Charlaine Harris Dead Until Dark (2001)
This was pretty exotic stuff for a telepathic barmaid from northern Louisiana.
For someone who claims not to read (i.e. enjoy) works of the fantasy genre, I seem to be catching myself out with illicit pleasures of late. Case in point: I've no idea why I decided to download Charlaine Harris' first book in the Sookie Stackhouse series. I think it was an Amazon suggestion. I've heard good things about the True Blood series on TV (based on the books), but I've not seen the show.
Anyway: loved this book. I thought, from the cover - TV tie-in - that it might be a load of old cobblers, but it is witty and well-written and driven by a strong detective/crime novel plot. The heroine, Sookie Stackhouse, is hugely likeable and manages that admirable feat of not being a ditsy bimbo who requires saving by her man. Harris has also developed a 'fantastic' world with many interesting trimmings against which she sets her human, vampire and other supernaturally endowed cast.
When I woke up, I was still in the woods, still lying on the ground. Someone was stretched out beside me; it was the vampire. I could see his glow. I could feel his tongue moving on my head. He was licking my head wound. I could hardly begrudge him.
The heroine, Sookie, is a human with the gift of telepathy. She can see into people's minds. This causes her some problems: it's like having a constant stream of noise - mixed with unwanted imagery - in her head. Her 'disability' makes her lead a quite reclusive life apart from her job as - of all things - a waitress in a diner in a small Louisiana town. Into her life comes Bill, her first vampire customer, and, lo and behold, it turns out that she can't read vampires' thoughts and her mind is finally free of the constant stream of garbage and personal revelations which deny her peace. But into her peace also comes a string of vicious serial killings which the locals would like to pin on the new vampire in town. Vampires only 'came out of the coffin' two years before events open, and they are a feared minority because of their great strength and their habit of drinking human blood. Those who 'mainstream' - who try to live like humans - benefit from advances in artifical blood production, but human blood remains a very basic longing. Oh, and they're sexually voracious too, which has both its pluses (for Sookie and the "fang-bangers") and its minuses (for the haters). Harris' imagination is quite extraordinary, as demonstrated by her range well-drawn, eccentric characters - human and vampire ("He was wearing blue jeans and Grateful Dead T-shirt"). I also enjoyed the sly humour in her young human - old vampire relationship:
Bill held my car door open as I got in, a carefully calculated series of maneuvers to keep as much of me as possible in the dress. He shut the door and got in on the driver’s side. I wondered who had taught him to drive a car. Henry Ford, probably.

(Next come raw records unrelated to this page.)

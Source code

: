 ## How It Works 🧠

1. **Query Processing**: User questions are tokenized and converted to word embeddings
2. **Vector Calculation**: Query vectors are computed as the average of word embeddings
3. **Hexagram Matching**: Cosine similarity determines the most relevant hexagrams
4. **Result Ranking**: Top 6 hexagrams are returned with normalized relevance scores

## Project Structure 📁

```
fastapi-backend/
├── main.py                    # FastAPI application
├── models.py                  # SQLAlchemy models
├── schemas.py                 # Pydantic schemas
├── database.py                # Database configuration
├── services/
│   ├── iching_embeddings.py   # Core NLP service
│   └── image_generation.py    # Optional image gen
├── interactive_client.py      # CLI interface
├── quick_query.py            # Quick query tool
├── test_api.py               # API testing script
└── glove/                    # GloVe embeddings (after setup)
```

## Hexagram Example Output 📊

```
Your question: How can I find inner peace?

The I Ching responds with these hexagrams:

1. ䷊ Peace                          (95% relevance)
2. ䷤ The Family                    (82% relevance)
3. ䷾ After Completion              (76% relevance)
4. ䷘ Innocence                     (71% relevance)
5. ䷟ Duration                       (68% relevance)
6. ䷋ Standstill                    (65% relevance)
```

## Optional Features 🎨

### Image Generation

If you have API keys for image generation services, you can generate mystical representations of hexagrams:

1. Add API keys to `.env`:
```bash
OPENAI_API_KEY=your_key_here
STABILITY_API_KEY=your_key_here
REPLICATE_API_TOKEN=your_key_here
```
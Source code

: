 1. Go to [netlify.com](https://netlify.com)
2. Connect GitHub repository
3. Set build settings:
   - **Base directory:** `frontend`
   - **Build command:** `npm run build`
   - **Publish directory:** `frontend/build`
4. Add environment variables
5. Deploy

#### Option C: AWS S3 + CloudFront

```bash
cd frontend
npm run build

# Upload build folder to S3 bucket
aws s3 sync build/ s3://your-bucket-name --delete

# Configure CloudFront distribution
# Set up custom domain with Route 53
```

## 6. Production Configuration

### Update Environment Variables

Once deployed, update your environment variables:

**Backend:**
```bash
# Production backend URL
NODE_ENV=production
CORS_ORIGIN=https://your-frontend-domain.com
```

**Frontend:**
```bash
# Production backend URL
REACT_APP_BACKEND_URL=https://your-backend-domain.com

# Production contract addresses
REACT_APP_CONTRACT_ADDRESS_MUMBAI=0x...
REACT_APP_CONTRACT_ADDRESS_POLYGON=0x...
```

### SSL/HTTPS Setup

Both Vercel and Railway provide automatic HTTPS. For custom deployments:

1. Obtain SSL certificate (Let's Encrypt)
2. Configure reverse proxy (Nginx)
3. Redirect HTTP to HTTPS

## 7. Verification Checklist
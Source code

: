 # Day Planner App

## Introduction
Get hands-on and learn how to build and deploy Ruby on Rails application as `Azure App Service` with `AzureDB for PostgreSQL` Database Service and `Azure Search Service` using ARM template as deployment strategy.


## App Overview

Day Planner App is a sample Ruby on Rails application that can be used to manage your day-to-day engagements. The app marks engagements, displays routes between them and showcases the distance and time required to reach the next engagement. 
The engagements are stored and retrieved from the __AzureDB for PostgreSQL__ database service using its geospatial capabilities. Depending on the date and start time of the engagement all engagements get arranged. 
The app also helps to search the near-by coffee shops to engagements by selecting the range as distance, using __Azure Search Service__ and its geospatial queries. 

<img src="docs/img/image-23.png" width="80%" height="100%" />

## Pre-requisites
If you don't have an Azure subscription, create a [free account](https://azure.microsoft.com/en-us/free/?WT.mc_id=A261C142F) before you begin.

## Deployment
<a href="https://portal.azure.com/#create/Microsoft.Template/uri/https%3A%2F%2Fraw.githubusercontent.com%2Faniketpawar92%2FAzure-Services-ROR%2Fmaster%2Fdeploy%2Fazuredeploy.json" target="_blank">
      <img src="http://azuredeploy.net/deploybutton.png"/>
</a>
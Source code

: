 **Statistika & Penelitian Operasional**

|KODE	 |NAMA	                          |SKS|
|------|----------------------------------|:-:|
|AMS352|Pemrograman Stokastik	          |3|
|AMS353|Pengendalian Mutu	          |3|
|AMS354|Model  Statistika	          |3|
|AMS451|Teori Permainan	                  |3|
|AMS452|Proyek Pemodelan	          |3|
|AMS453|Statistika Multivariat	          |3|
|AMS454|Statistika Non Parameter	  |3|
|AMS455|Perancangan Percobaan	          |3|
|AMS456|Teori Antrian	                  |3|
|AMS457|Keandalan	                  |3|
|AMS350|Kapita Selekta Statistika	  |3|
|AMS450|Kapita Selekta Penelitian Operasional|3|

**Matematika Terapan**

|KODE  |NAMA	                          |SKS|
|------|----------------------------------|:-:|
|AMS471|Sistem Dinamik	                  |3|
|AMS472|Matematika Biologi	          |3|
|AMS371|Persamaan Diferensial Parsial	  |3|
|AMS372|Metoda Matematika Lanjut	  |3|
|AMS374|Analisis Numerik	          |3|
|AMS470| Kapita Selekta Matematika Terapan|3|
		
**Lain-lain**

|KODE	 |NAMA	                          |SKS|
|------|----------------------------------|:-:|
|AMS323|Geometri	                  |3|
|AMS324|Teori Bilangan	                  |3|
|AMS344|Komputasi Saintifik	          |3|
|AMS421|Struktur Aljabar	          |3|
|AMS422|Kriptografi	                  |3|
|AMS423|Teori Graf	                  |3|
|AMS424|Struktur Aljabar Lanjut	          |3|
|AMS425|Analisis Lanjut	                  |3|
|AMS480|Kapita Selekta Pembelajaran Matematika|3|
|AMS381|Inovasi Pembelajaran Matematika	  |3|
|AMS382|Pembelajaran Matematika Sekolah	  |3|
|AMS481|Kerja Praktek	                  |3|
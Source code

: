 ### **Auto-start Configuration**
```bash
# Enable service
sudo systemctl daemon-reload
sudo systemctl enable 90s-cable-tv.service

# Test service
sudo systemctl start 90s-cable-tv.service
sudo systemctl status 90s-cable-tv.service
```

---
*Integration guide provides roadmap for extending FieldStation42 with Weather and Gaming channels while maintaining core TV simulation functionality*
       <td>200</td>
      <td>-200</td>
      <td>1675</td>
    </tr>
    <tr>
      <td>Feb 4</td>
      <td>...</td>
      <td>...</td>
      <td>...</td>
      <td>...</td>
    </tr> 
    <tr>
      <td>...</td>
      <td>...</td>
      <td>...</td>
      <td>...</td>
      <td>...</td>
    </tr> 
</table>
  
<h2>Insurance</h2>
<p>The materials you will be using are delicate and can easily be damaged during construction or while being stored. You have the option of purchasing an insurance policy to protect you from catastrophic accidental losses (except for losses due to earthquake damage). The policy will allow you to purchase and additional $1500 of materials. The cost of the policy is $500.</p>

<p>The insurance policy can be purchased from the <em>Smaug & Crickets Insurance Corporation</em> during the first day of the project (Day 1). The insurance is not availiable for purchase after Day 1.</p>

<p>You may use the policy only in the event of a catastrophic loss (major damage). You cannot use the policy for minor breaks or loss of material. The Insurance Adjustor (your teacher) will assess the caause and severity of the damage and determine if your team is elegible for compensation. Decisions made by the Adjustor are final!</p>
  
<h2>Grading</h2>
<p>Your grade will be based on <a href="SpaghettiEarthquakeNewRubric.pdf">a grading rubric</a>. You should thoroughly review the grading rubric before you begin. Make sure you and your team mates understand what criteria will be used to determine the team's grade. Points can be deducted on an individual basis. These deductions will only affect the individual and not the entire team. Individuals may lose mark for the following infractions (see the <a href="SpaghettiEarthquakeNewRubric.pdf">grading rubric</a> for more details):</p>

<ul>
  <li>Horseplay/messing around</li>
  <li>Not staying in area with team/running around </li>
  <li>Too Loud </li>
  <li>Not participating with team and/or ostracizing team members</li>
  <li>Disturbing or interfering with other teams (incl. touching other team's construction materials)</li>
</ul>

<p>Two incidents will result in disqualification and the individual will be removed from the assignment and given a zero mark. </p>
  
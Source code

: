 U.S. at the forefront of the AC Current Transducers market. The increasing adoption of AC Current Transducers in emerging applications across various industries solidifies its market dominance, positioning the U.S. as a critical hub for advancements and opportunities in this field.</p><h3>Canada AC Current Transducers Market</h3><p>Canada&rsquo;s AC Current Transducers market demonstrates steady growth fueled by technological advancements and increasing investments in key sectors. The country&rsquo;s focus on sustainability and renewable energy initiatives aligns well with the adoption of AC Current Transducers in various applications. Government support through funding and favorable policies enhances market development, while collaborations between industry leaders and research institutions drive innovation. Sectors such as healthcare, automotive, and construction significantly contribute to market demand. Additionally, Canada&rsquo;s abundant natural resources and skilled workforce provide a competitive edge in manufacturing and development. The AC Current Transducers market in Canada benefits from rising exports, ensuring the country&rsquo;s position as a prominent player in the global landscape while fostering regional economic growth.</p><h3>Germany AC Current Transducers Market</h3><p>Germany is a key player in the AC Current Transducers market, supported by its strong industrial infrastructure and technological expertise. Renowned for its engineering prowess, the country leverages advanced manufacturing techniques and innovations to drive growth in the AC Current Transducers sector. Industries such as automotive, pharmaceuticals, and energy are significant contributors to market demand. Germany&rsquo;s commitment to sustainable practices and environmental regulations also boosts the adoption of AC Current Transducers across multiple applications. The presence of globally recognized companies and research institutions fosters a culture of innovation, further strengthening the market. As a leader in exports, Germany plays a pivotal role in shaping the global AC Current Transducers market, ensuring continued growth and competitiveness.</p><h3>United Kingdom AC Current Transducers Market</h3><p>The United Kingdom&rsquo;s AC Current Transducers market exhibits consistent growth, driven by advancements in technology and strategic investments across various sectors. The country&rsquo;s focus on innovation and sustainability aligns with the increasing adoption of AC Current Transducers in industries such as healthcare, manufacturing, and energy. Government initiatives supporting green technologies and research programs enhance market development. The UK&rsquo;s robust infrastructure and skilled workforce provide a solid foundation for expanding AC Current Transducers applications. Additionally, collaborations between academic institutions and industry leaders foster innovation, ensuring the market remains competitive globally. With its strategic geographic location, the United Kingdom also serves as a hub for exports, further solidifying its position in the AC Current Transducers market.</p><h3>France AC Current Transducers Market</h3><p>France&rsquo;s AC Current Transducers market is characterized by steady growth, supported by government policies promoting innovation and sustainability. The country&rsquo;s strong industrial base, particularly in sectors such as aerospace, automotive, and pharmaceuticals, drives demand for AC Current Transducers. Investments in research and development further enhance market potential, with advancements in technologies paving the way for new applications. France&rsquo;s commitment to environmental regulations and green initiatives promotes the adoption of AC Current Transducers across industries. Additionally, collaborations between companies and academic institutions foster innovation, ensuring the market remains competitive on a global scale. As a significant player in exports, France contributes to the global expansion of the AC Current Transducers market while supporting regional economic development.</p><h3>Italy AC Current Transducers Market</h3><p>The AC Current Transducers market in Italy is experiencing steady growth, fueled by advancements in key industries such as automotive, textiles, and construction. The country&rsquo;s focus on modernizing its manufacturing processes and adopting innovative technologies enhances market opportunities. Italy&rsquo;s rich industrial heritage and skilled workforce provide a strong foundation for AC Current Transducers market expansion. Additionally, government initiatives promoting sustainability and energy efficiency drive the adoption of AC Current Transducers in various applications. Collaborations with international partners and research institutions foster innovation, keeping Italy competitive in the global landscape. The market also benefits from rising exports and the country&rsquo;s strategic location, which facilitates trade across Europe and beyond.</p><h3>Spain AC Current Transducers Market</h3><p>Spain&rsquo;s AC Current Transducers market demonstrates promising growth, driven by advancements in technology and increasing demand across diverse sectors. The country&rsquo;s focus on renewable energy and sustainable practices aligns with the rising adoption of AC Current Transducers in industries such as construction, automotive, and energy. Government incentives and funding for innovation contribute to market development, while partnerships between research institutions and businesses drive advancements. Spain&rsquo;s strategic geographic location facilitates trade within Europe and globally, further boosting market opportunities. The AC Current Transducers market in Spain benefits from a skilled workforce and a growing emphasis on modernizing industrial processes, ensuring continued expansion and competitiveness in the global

If you liked this... I've now read the second in the series too - Living Dead in Dallas (I find both the titles and the covers completely off-puttingly corny; they in no way do justice to Harris' excellent writing) and while I did not think it was as strong as the first in the series, it was a thoroughly enjoyable read and extended the supernatural world in all sorts of interesting directions. I'm thinking about the third now (Club Dead). Or I might read The Radleys by Matt Haig (I enjoyed this review at shelf love).